After 1,289 points, 454 assists, 431 steals--an NCAA Division III record--and 366 rebounds in the past four seasons, Nicole Albert's collegiate basketball career came to an end Saturday when Cal Lutheran lost to Claremont-Mudd-Scripps, 62-48.
Albert will leave an impressive legacy at Cal Lutheran when she graduates in May with a liberal arts degree.
The 5-foot-5 point guard is the Regals' career leader in assists and steals and ranks second in scoring and seventh in rebounding.
She averaged 13.8 points, 7.0 assists, 5.0 steals and 4.5 rebounds this season and set school records for assists (182) and steals (130) in a season. But the memory she'll cherish most from her playing days is helping to turn a downtrodden program into a respectable one.
Cal Lutheran was 1-23 during the 1991-92 season when Albert was a senior at Corcoran High, but the Regals went 8-17 and 3-9 in Southern California Intercollegiate Athletic Conference play in '92-93, 8-15 and 4-8 in '93-94 and 23-3 and 11-1 last season.
Injuries and a tougher pre-conference schedule limited Cal Lutheran to an overall record of 13-13 this season.
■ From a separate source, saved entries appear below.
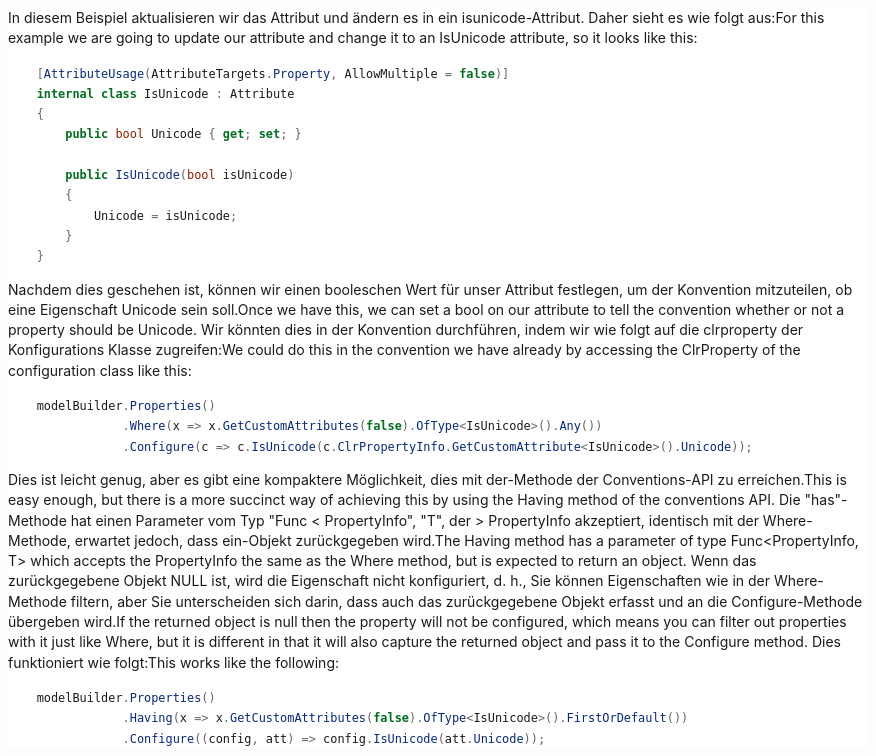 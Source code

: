 <span data-ttu-id="a0ea0-152">In diesem Beispiel aktualisieren wir das Attribut und ändern es in ein isunicode-Attribut. Daher sieht es wie folgt aus:</span><span class="sxs-lookup"><span data-stu-id="a0ea0-152">For this example we are going to update our attribute and change it to an IsUnicode attribute, so it looks like this:</span></span>

``` csharp
    [AttributeUsage(AttributeTargets.Property, AllowMultiple = false)]
    internal class IsUnicode : Attribute
    {
        public bool Unicode { get; set; }

        public IsUnicode(bool isUnicode)
        {
            Unicode = isUnicode;
        }
    }
```

<span data-ttu-id="a0ea0-153">Nachdem dies geschehen ist, können wir einen booleschen Wert für unser Attribut festlegen, um der Konvention mitzuteilen, ob eine Eigenschaft Unicode sein soll.</span><span class="sxs-lookup"><span data-stu-id="a0ea0-153">Once we have this, we can set a bool on our attribute to tell the convention whether or not a property should be Unicode.</span></span> <span data-ttu-id="a0ea0-154">Wir könnten dies in der Konvention durchführen, indem wir wie folgt auf die clrproperty der Konfigurations Klasse zugreifen:</span><span class="sxs-lookup"><span data-stu-id="a0ea0-154">We could do this in the convention we have already by accessing the ClrProperty of the configuration class like this:</span></span>

``` csharp
    modelBuilder.Properties()
                .Where(x => x.GetCustomAttributes(false).OfType<IsUnicode>().Any())
                .Configure(c => c.IsUnicode(c.ClrPropertyInfo.GetCustomAttribute<IsUnicode>().Unicode));
```

<span data-ttu-id="a0ea0-155">Dies ist leicht genug, aber es gibt eine kompaktere Möglichkeit, dies mit der-Methode der Conventions-API zu erreichen.</span><span class="sxs-lookup"><span data-stu-id="a0ea0-155">This is easy enough, but there is a more succinct way of achieving this by using the Having method of the conventions API.</span></span> <span data-ttu-id="a0ea0-156">Die "has"-Methode hat einen Parameter vom Typ "Func &lt; PropertyInfo", "T", der &gt; PropertyInfo akzeptiert, identisch mit der Where-Methode, erwartet jedoch, dass ein-Objekt zurückgegeben wird.</span><span class="sxs-lookup"><span data-stu-id="a0ea0-156">The Having method has a parameter of type Func&lt;PropertyInfo, T&gt; which accepts the PropertyInfo the same as the Where method, but is expected to return an object.</span></span> <span data-ttu-id="a0ea0-157">Wenn das zurückgegebene Objekt NULL ist, wird die Eigenschaft nicht konfiguriert, d. h., Sie können Eigenschaften wie in der Where-Methode filtern, aber Sie unterscheiden sich darin, dass auch das zurückgegebene Objekt erfasst und an die Configure-Methode übergeben wird.</span><span class="sxs-lookup"><span data-stu-id="a0ea0-157">If the returned object is null then the property will not be configured, which means you can filter out properties with it just like Where, but it is different in that it will also capture the returned object and pass it to the Configure method.</span></span> <span data-ttu-id="a0ea0-158">Dies funktioniert wie folgt:</span><span class="sxs-lookup"><span data-stu-id="a0ea0-158">This works like the following:</span></span>

``` csharp
    modelBuilder.Properties()
                .Having(x => x.GetCustomAttributes(false).OfType<IsUnicode>().FirstOrDefault())
                .Configure((config, att) => config.IsUnicode(att.Unicode));
```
But the Regals tied Claremont-Mudd-Scripps for a share of their second consecutive SCIAC title before losing to the Athenas in a playoff game Saturday to determine the conference's automatic qualifier for the Division III playoffs.
"Last year it kind of just totally switched around," Albert said. "Before, no one came to our games. It was like, 'Oh, there's a women's basketball game tonight? Who cares?' But that changed last year. We started to get a following."
To third-year Cal Lutheran Coach Tim La Kose, Albert was the sparkplug behind the Regals' drive to respectability. He said that her intense work ethic set the tone for teammates in practices and games.
"She came to play every day," La Kose said. "Day in and day out, you could count on her. She expected a lot out of herself and her teammates. It got to the point that we kind of took her for granted."
Although Albert always wanted to excel on the court, she also viewed basketball as a way of relieving the everyday stresses of college life.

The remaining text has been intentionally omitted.